「ねえ乃恵ちゃん、徹さんに限って浮気なんて絶対にないと思うわよ。ヒロミって名前の女性も周りにはいなかったと思うし」

さっきまで鷹文の愚痴を言っていた一華が『徹さんに限って』なんて言うのか面白くて、麗子は笑いそうになった。

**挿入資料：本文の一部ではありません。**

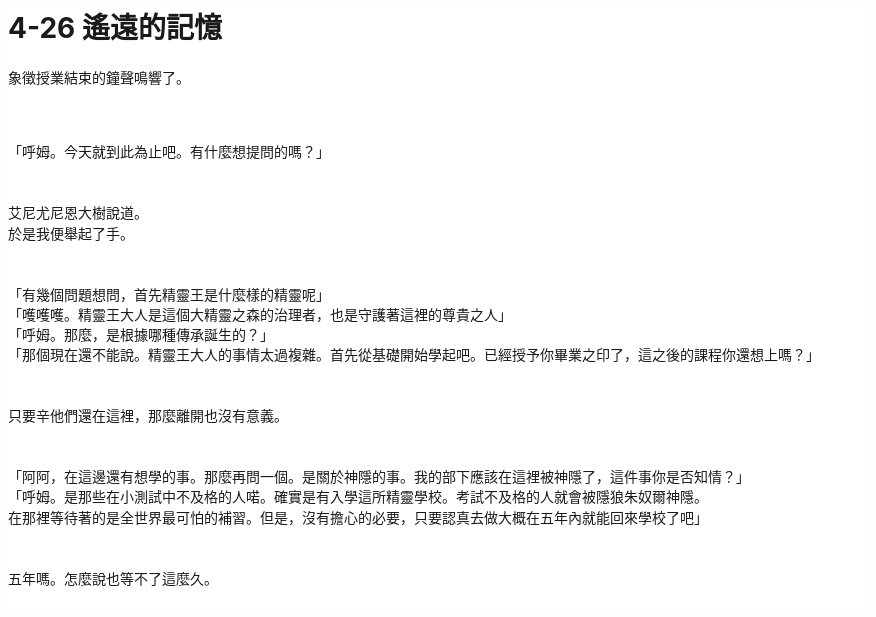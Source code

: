 # 4-26 遙遠的記憶



象徵授業結束的鐘聲鳴響了。
<br/>

<br/>

<br/>
「呼姆。今天就到此為止吧。有什麼想提問的嗎？」
<br/>

<br/>

<br/>
艾尼尤尼恩大樹說道。
<br/>
於是我便舉起了手。
<br/>

<br/>

<br/>
「有幾個問題想問，首先精靈王是什麼樣的精靈呢」
<br/>
「嚄嚄嚄。精靈王大人是這個大精靈之森的治理者，也是守護著這裡的尊貴之人」
<br/>
「呼姆。那麼，是根據哪種傳承誕生的？」
<br/>
「那個現在還不能說。精靈王大人的事情太過複雜。首先從基礎開始學起吧。已經授予你畢業之印了，這之後的課程你還想上嗎？」
<br/>

<br/>

<br/>
只要辛他們還在這裡，那麼離開也沒有意義。
<br/>

<br/>

<br/>
「阿阿，在這邊還有想學的事。那麼再問一個。是關於神隱的事。我的部下應該在這裡被神隱了，這件事你是否知情？」
<br/>
「呼姆。是那些在小測試中不及格的人喏。確實是有入學這所精靈學校。考試不及格的人就會被隱狼朱奴爾神隱。
<br/>
在那裡等待著的是全世界最可怕的補習。但是，沒有擔心的必要，只要認真去做大概在五年內就能回來學校了吧」
<br/>

<br/>

<br/>
五年嗎。怎麼說也等不了這麼久。
<br/>

<br/>

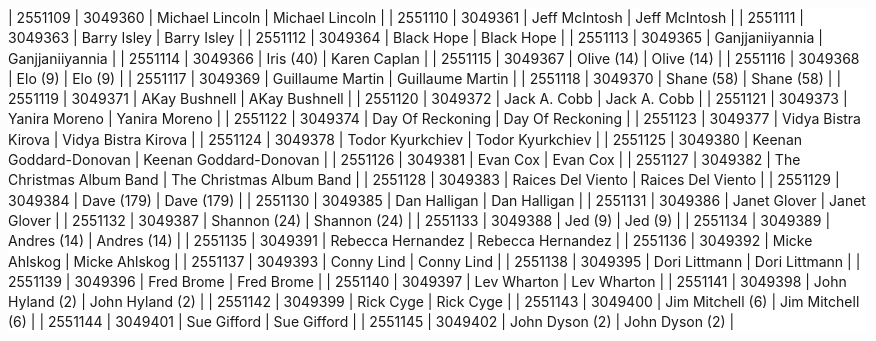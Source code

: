 | 2551109 | 3049360 | Michael Lincoln | Michael Lincoln |
| 2551110 | 3049361 | Jeff McIntosh | Jeff McIntosh |
| 2551111 | 3049363 | Barry Isley | Barry Isley |
| 2551112 | 3049364 | Black Hope | Black Hope |
| 2551113 | 3049365 | Ganjjaniiyannia | Ganjjaniiyannia |
| 2551114 | 3049366 | Iris (40) | Karen Caplan |
| 2551115 | 3049367 | Olive (14) | Olive (14) |
| 2551116 | 3049368 | Elo (9) | Elo (9) |
| 2551117 | 3049369 | Guillaume Martin | Guillaume Martin |
| 2551118 | 3049370 | Shane (58) | Shane (58) |
| 2551119 | 3049371 | AKay Bushnell | AKay Bushnell |
| 2551120 | 3049372 | Jack A. Cobb | Jack A. Cobb |
| 2551121 | 3049373 | Yanira Moreno | Yanira Moreno |
| 2551122 | 3049374 | Day Of Reckoning | Day Of Reckoning |
| 2551123 | 3049377 | Vidya Bistra Kirova | Vidya Bistra Kirova |
| 2551124 | 3049378 | Todor Kyurkchiev | Todor Kyurkchiev |
| 2551125 | 3049380 | Keenan Goddard-Donovan | Keenan Goddard-Donovan |
| 2551126 | 3049381 | Evan Cox | Evan Cox |
| 2551127 | 3049382 | The Christmas Album Band | The Christmas Album Band |
| 2551128 | 3049383 | Raices Del Viento | Raices Del Viento |
| 2551129 | 3049384 | Dave (179) | Dave (179) |
| 2551130 | 3049385 | Dan Halligan | Dan Halligan |
| 2551131 | 3049386 | Janet Glover | Janet Glover |
| 2551132 | 3049387 | Shannon (24) | Shannon (24) |
| 2551133 | 3049388 | Jed (9) | Jed (9) |
| 2551134 | 3049389 | Andres (14) | Andres (14) |
| 2551135 | 3049391 | Rebecca Hernandez | Rebecca Hernandez |
| 2551136 | 3049392 | Micke Ahlskog | Micke Ahlskog |
| 2551137 | 3049393 | Conny Lind | Conny Lind |
| 2551138 | 3049395 | Dori Littmann | Dori Littmann |
| 2551139 | 3049396 | Fred Brome | Fred Brome |
| 2551140 | 3049397 | Lev Wharton | Lev Wharton |
| 2551141 | 3049398 | John Hyland (2) | John Hyland (2) |
| 2551142 | 3049399 | Rick Cyge | Rick Cyge |
| 2551143 | 3049400 | Jim Mitchell (6) | Jim Mitchell (6) |
| 2551144 | 3049401 | Sue Gifford | Sue Gifford |
| 2551145 | 3049402 | John Dyson (2) | John Dyson (2) |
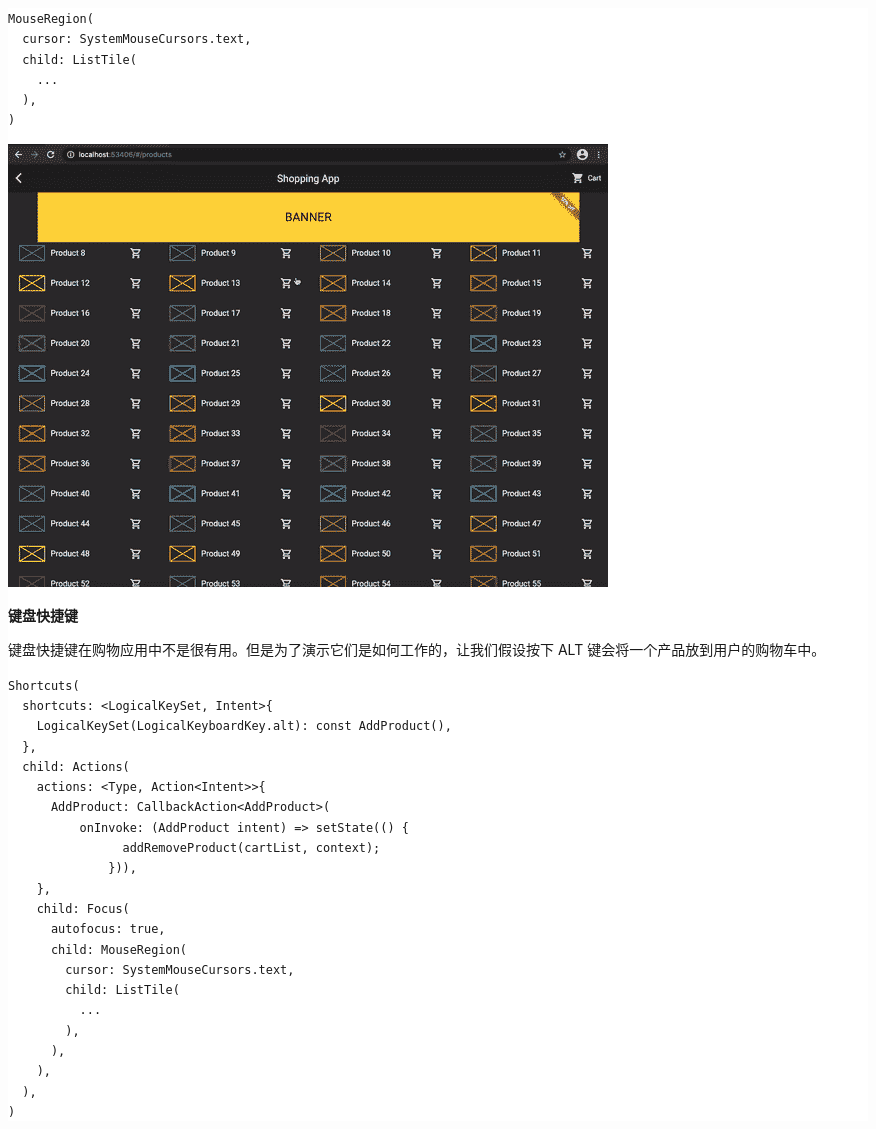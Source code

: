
 ```
MouseRegion(
  cursor: SystemMouseCursors.text,
  child: ListTile(
    ...
  ),
)

```

![Wrap Product List Title Mouseregion Cursor Change](img/961a1896bd201d968c3afbcddafffddb.png)

**键盘快捷键**

键盘快捷键在购物应用中不是很有用。但是为了演示它们是如何工作的，让我们假设按下 ALT 键会将一个产品放到用户的购物车中。

```
Shortcuts(
  shortcuts: <LogicalKeySet, Intent>{
    LogicalKeySet(LogicalKeyboardKey.alt): const AddProduct(),
  },
  child: Actions(
    actions: <Type, Action<Intent>>{
      AddProduct: CallbackAction<AddProduct>(
          onInvoke: (AddProduct intent) => setState(() {
                addRemoveProduct(cartList, context);
              })),
    },
    child: Focus(
      autofocus: true,
      child: MouseRegion(
        cursor: SystemMouseCursors.text,
        child: ListTile(
          ...
        ),
      ),
    ),
  ),
)

```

「どちらにしても、徹本人に確認するのが一番だけれど」
麗子の冷静な指摘に、
「イヤ、それは」
乃恵の困った顔。

さすがに直接はきけないか。

麗子は香山徹という男をよく知っている。
2枚目で、頭がよくて、もちろん仕事もできるけれど、愛想がいいとは言えない。
乃恵の前では表情が緩むけれど、基本的には無愛想で取っつきにくい。
簡単に人に心を許す人じゃないから、浮気なんて信じられない。

「とにかく、会社でも気にかけておくわ」
思い詰めた乃恵の顔を見て麗子はそう言うしかなかった。

「ありがとうございます、お願いします」

あと少しで結婚する麗子。
自分も結婚すればこんな思いをするんだろうか?
孝太郎に限ってとは思っているけれど、生活の中での不満や不安は必ず生まれてくるだろう。
なんだか心配だな。
それ以上の問題を抱えていることも忘れて、麗子は結婚への不安を募らせていた。